> **Problem details**
Using the listing below, show all lines that hold the word "writes".

——————

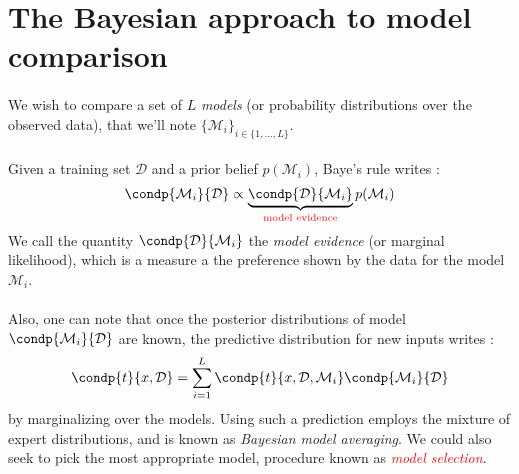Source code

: \documentclass[a4paper]{article}
\begin{document}
			
	\vspace{10pt}
	
	\section{The Bayesian approach to model comparison}
	{
		\paragraph{} We wish to compare a set of $L$ \emph{models} (or probability distributions over the observed data), that we'll note $\{\mathcal{M}_i\}_{i\in\{1,\hdots, L\}}$. 
		
		\paragraph{} Given a training set $\mathcal{D}$ and a prior belief $p(\mathcal{M}_i)$, Baye's rule writes : 
		\begin{equation}
			\condp{\mathcal{M}_i}{\mathcal{D}} \propto \underbrace{\condp{\mathcal{D}}{\mathcal{M}_i}}_{\text{\textcolor{red}{model evidence}}}p(\mathcal{M}_i)
		\end{equation}
		We call the quantity $\condp{\mathcal{D}}{\mathcal{M}_i}$ the \emph{model evidence} (or marginal likelihood), which is a measure a the preference shown by the data for the model $\mathcal{M}_i$.
		
		\paragraph{} Also, one can note that once the posterior distributions of model $\condp{\mathcal{M}_i}{\mathcal{D}}$ are known, the predictive distribution for new inputs writes : 
		\begin{equation}
			\condp{t}{x,\mathcal{D}} = \sum_{i=1}^L \condp{t}{x,\mathcal{D},\mathcal{M}_i}\condp{\mathcal{M}_i}{\mathcal{D}}
		\end{equation}
		by marginalizing over the models. Using such a prediction employs the mixture of expert distributions, and is known as \emph{Bayesian model averaging}. We could also seek to pick the most appropriate model, procedure known as \emph{\textcolor{red}{model selection}}. 
	}	
	
\end{document}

——————

> **Written solution**
		\paragraph{} Given a training set $\mathcal{D}$ and a prior belief $p(\mathcal{M}_i)$, Baye's rule writes : 
		\paragraph{} Also, one can note that once the posterior distributions of model $\condp{\mathcal{M}_i}{\mathcal{D}}$ are known, the predictive distribution for new inputs writes : 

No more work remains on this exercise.